Só para situalizar o leitor, na quinta-feira, os governistas conseguiram a rejeição do pedido de comparecimento de Lulinha à CPMI do INSS por 19 votos a 12 (da oposição).

Lulinha, filho mais velho do presidente Lula, é formado em Ciências Biológicas, já trabalhou como monitor de zoológico e tornou-se empresário nas áreas de tecnologia e mídia. Entre 2004 e 2014 declarou rendimento bruto de R$ 5,2 milhões, dos quais cerca de R$ 3,8 milhões vieram de dividendos da empresa da qual era sócio. Já foi investigado no âmbito da Operação Lava Jato por suspeita de repasses suspeitos da operadora de telefonia (durante governo do pai) para suas empresas, embora investigações anteriores tenham concluído haver “evolução patrimonial formalmente compatível”.

Mais recentemente, seu nome voltou ao noticiário por menções em depoimento na investigação da fraude no INSS, de acordo com o qual ele teria recebido pagamentos de “mesada” de R$ 300 mil e um repasse pontual de supostos recursos milionários, eventualmente feitos pelo Careca do INSS. Vale ressaltar que as acusações ainda não foram confirmadas judicialmente

Frei Chico, por sua vez, é dirigente sindical de longa data, irmão mais velho do presidente, e atualmente figura como vice-presidente de um sindicato de aposentados, pensionistas e idosos que está incluído nas investigações da fraude ao INSS. Segundo a Polícia Federal, o sindicato de Frei Chico teria arrecadado R$ 259 milhões de forma ilícita. Apesar dessas conexões e da relevância institucional de seu papel, ele também foi poupado do depoimento na CPMI.
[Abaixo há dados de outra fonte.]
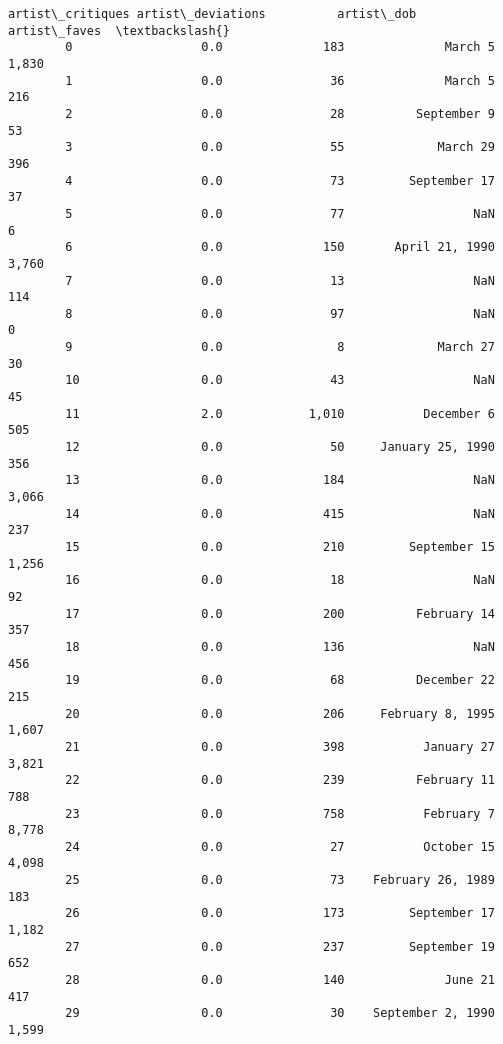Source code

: \documentclass[11pt]{article}
\begin{document}
\begin{Verbatim}[commandchars=\\\{\}]
              artist\_critiques artist\_deviations          artist\_dob artist\_faves  \textbackslash{}
        0                  0.0              183              March 5       1,830    
        1                  0.0               36              March 5         216    
        2                  0.0               28          September 9          53    
        3                  0.0               55             March 29         396    
        4                  0.0               73         September 17          37    
        5                  0.0               77                  NaN           6    
        6                  0.0              150       April 21, 1990       3,760    
        7                  0.0               13                  NaN         114    
        8                  0.0               97                  NaN           0    
        9                  0.0                8             March 27          30    
        10                 0.0               43                  NaN          45    
        11                 2.0            1,010           December 6         505    
        12                 0.0               50     January 25, 1990         356    
        13                 0.0              184                  NaN       3,066    
        14                 0.0              415                  NaN         237    
        15                 0.0              210         September 15       1,256    
        16                 0.0               18                  NaN          92    
        17                 0.0              200          February 14         357    
        18                 0.0              136                  NaN         456    
        19                 0.0               68          December 22         215    
        20                 0.0              206     February 8, 1995       1,607    
        21                 0.0              398           January 27       3,821    
        22                 0.0              239          February 11         788    
        23                 0.0              758           February 7       8,778    
        24                 0.0               27           October 15       4,098    
        25                 0.0               73    February 26, 1989         183    
        26                 0.0              173         September 17       1,182    
        27                 0.0              237         September 19         652    
        28                 0.0              140              June 21         417    
        29                 0.0               30    September 2, 1990       1,599    

\end{Verbatim}
\end{document}
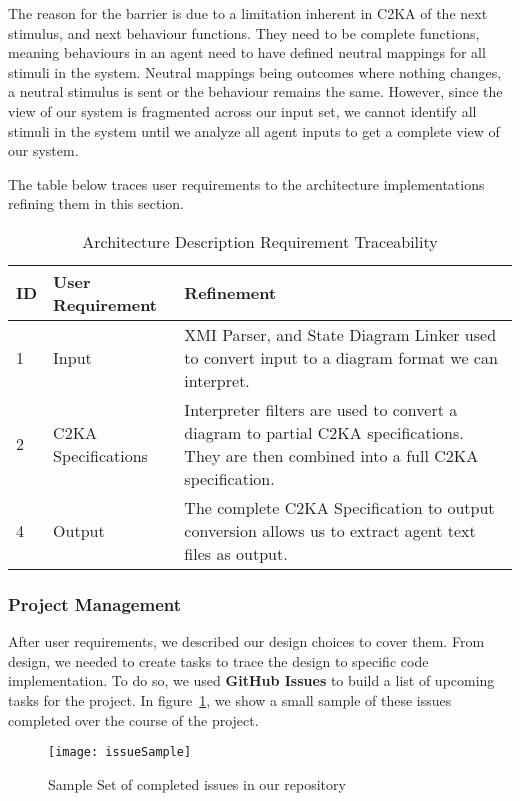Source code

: The reason for the barrier is due to a limitation inherent in C2KA of the next stimulus, and next behaviour functions.
They need to be complete functions,
meaning behaviours in an agent need to have defined neutral mappings for all stimuli in the system.
Neutral mappings being outcomes where nothing changes, a neutral stimulus is sent or the behaviour remains the same.
However, since the view of our system is fragmented across our input set,
we cannot identify all stimuli in the system until we analyze all agent inputs to get a complete view of our system.


The table below traces user requirements to the architecture implementations refining them in this section.
\begin{table}[htbp]
    \centering
    \caption{Architecture Description Requirement Traceability}\label{tab:arch-description-table}
    \begin{tabularx}{\textwidth}{| l | l | X |}
        \hline
        \textbf{ID} & \textbf{User Requirement} & \textbf{Refinement} \\
        \hline
        1 & Input & XMI Parser, and State Diagram Linker used to convert input to a diagram format we can interpret. \\ \hline
        2 & C2KA Specifications & Interpreter filters are used to convert a diagram to partial C2KA specifications.
        They are then combined into a full C2KA specification. \\ \hline
        4 & Output & The complete C2KA Specification to output conversion allows us to extract agent text files as output.  \\ \hline
    \end{tabularx}
\end{table}

\newpage
\subsubsection{Project Management}\label{subsubsec:proj-mngmnt}
After user requirements, we described our design choices to cover them.
From design, we needed to create tasks to trace the design to specific code implementation.
To do so, we used \textbf{GitHub Issues} to build a list of upcoming tasks for the project.
In figure~\ref{fig:sampleIssueList}, we show a small sample of these issues completed over the course of the project.
\begin{figure}[h]
    \centering
    \texttt{[image: issueSample]}
    \caption{Sample Set of completed issues in our repository}
    \label{fig:sampleIssueList}
\end{figure}

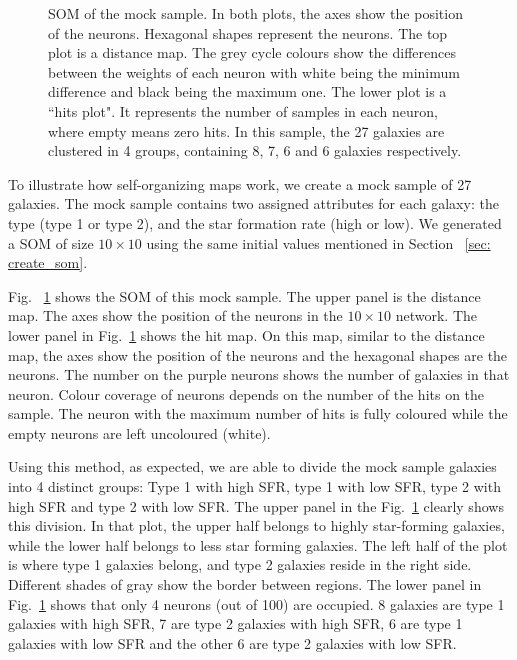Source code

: \begin{figure}
\begin{subfigure}[b]{0.5\textwidth}
            \end{subfigure}
            \caption{SOM of the mock sample. In both plots, the axes show the position of the neurons. Hexagonal shapes represent the neurons. The top plot is a distance map. The grey cycle colours show the differences between the weights of each neuron with white being the minimum difference and black being the maximum one. The lower plot is a ``hits plot". It represents the number of samples in each neuron, where empty means zero hits. In this sample, the 27 galaxies are clustered in 4 groups, containing 8, 7, 6 and 6 galaxies respectively.}
            \label{fig: sample}
        \end{figure}
 
 To illustrate how self-organizing maps work, we create a mock sample of 27 galaxies.
 The mock sample contains two assigned attributes for each galaxy: the type (type 1 or type 2), and the star formation rate (high or low). %
 We generated a SOM of size $10 \times 10$ using the same initial values mentioned in Section ~\ref{sec: create_som}.

 Fig. ~\ref{fig: sample} shows the SOM of this mock sample. 
 The upper panel is the distance map. 
 The axes show the position of the neurons in the $10 \times 10$ network.
 The lower panel in Fig.~\ref{fig: sample} shows the hit map.
 On this map, similar to the distance map, the axes show the position of the neurons and the hexagonal shapes are the neurons.
 The number on the purple neurons shows the number of galaxies in that neuron.
 Colour coverage of neurons depends on the number of the hits on the sample.
 The neuron with the maximum number of hits is fully coloured while the empty neurons are left uncoloured (white). 
 
Using this method, as expected, we are able to divide the mock sample galaxies into 4 distinct groups: Type 1 with high SFR, type 1 with low SFR, type 2 with high SFR and type 2 with low SFR. 
The upper panel in the Fig.~\ref{fig: sample} clearly shows this division.
In that plot, the upper half belongs to highly star-forming galaxies, while the lower half belongs to less star forming galaxies.
The left half of the plot is where type 1 galaxies belong, and type 2 galaxies reside in the right side.
Different shades of gray show the border between regions.
The lower panel in Fig.~\ref{fig: sample} shows that only 4 neurons (out of 100) are occupied. 
8 galaxies are type 1 galaxies with high SFR, 7 are type 2 galaxies with high SFR, 6 are type 1 galaxies with low SFR and the other 6 are type 2 galaxies with low SFR.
A recusa em ouvir Lulinha e Frei Chico não é apenas uma omissão! É uma distorção institucional. A CPMI, criada para buscar verdades, preferiu poupar aqueles cujos nomes foram citados por testemunhas em acusações graves de corrupção e desvio. Ao agir assim, a comissão assume o papel de guardiã de privilégios em vez de fiscal da República. Para uma democracia madura, não há alternativa: o silêncio imposto não é indício de inocência, e sim de impunidade disfarçada.

As alegações envolvendo pagamentos mensais volumosos, repasses milionários e vínculos com operadores do esquema exigem mais que retórica indignada: exigem investigação aberta, transparente, fundamentada e sem blindagens políticas. Negar perguntas não resolve dúvidas. Apenas perpetua o que se pretende esconder.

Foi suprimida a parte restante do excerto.